On peut, ce me semble, d’après ces réflexions répondre en deux mots à la question souvent agitée, si le sentiment est préférable à la discussion pour juger un ouvrage de goût. L’impression est le juge naturel du premier moment, la discussion l’est du second. Dans les personnes qui joignent à la finesse et à la promptitude du tact, la netteté et la justesse de l’esprit, le second juge ne fera pour l’ordinaire que confirmer les arrêts rendus par le premier. Mais, dira-t-on, comme ils ne seront pas toujours d’accord, ne vaudrait-il pas mieux s’en tenir dans tous les cas à la première décision que le sentiment prononce ? Quelle triste occupation de chicaner ainsi avec son propre plaisir ! et quelle obligation aurons-nous à la philosophie, quand son effet sera de le diminuer ? Nous répondrons avec regret, que tel est le malheur de la condition humaine : nous n’acquérons guère de connaissances nouvelles que pour nous désabuser de quelque illusion agréable, et nos lumières sont presque toujours aux dépens de nos plaisirs. La simplicité de nos aïeux était peut-être plus fortement remuée par les pièces monstrueuses de notre ancien théâtre, que nous ne le sommes aujourd’hui par la plus belle de nos pièces dramatiques ; les nations moins éclairées que la nôtre ne sont pas moins heureuses, parce qu’avec moins de désirs elles ont aussi moins de besoins, et que des plaisirs grossiers ou moins raffinés leur suffisent : cependant nous ne voudrions pas changer nos lumières pour l’ignorance de ces nations et pour celle de nos ancêtres. Si ces lumières peuvent diminuer nos plaisirs, elles flattent en même temps notre vanité ; on s’applaudit d’être devenu difficile, on croit avoir acquis par là un degré de mérite. L’amour-propre est le sentiment auquel nous tenons le plus, et que nous sommes le plus empressés à satisfaire ; le plaisir qu’il nous fait éprouver n’est pas, comme beaucoup d’autres, l’effet d’une impression subite et violente, mais il est plus continu, plus uniforme et plus durable, et se laisse goûter à plus longs traits.
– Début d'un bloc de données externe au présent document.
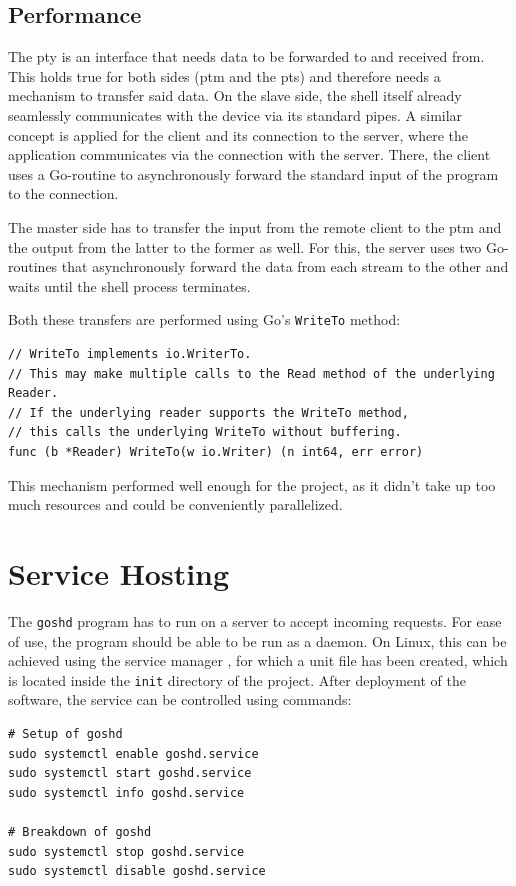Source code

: \documentclass[10pt,a4paper,titlepage,twoside,english,final]{zhawreprt}
\begin{document}
\subsection{Performance}\label{ssec:Performance}
The \gls{pty} is an interface that needs data to be forwarded to and received from.
This holds true for both sides (\gls{ptm} and the \gls{pts}) and therefore needs a mechanism to transfer said data.
On the slave side, the \gls{shell} itself already seamlessly communicates with the device via its standard pipes.
A similar concept is applied for the client and its connection to the server, where the application communicates via the connection with the server.
There, the client uses a \gls{Go}-routine to asynchronously forward the standard input of the program to the connection.

The master side has to transfer the input from the remote client to the \gls{ptm} and the output from the latter to the former as well.
For this, the server uses two \gls{Go}-routines that asynchronously forward the data from each stream to the other and waits until the shell process terminates.

Both these transfers are performed using \gls{Go}'s \texttt{WriteTo} method:
\setlistingGo
\begin{lstlisting}[caption={\texttt{WriteTo} method of \gls{Go}},label=lst:GoWriteTo]
// WriteTo implements io.WriterTo.
// This may make multiple calls to the Read method of the underlying Reader.
// If the underlying reader supports the WriteTo method,
// this calls the underlying WriteTo without buffering.
func (b *Reader) WriteTo(w io.Writer) (n int64, err error)
\end{lstlisting}

This mechanism performed well enough for the project, as it didn't take up too much resources and could be conveniently parallelized.


\section{Service Hosting}\label{sec:ImplServiceHosting}
The \texttt{goshd} program has to run on a server to accept incoming requests.
For ease of use, the program should be able to be run as a \gls{daemon}.
On \gls{Linux}, this can be achieved using the service manager \cite{systemd}, for which a unit file has been created, which is located inside the \texttt{init} directory of the project.
After deployment of the software, the service can be controlled using \cite{systemd} commands:
\setlistingBash
\begin{lstlisting}[caption={\texttt{goshd} service control},label=lst:GoshdServiceCtl,deletekeywords={enable}]
# Setup of goshd
sudo systemctl enable goshd.service
sudo systemctl start goshd.service
sudo systemctl info goshd.service

# Breakdown of goshd
sudo systemctl stop goshd.service
sudo systemctl disable goshd.service
\end{lstlisting}
\end{document}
Ce petit nombre de réflexions paraît devoir suffire pour justifier l’esprit philosophique des reproches que l’ignorance ou l’envie ont coutume de lui faire. Observons en finissant, que quand ces reproches seraient fondés, ils ne seraient peut-être convenables, et ne devraient avoir de poids que dans la bouche des véritables philosophes ; ce serait à eux seuls qu’il appartiendrait de fixer l’usage et les bornes de l’esprit philosophique, comme il n’appartient qu’aux écrivains qui ont mis beaucoup d’esprit dans leurs ouvrages, de parler contre l’abus qu’on en peut faire. Mais le contraire est malheureusement arrivé ; ceux qui possèdent et qui connaissent le moins l’esprit philosophique, en sont parmi nous les plus ardents détracteurs, comme la poésie est décriée par ceux qui n’ont pu y réussir, les hautes sciences par ceux qui en ignorent les premiers principes, et notre siècle par les écrivains qui lui font le moins d’honneur.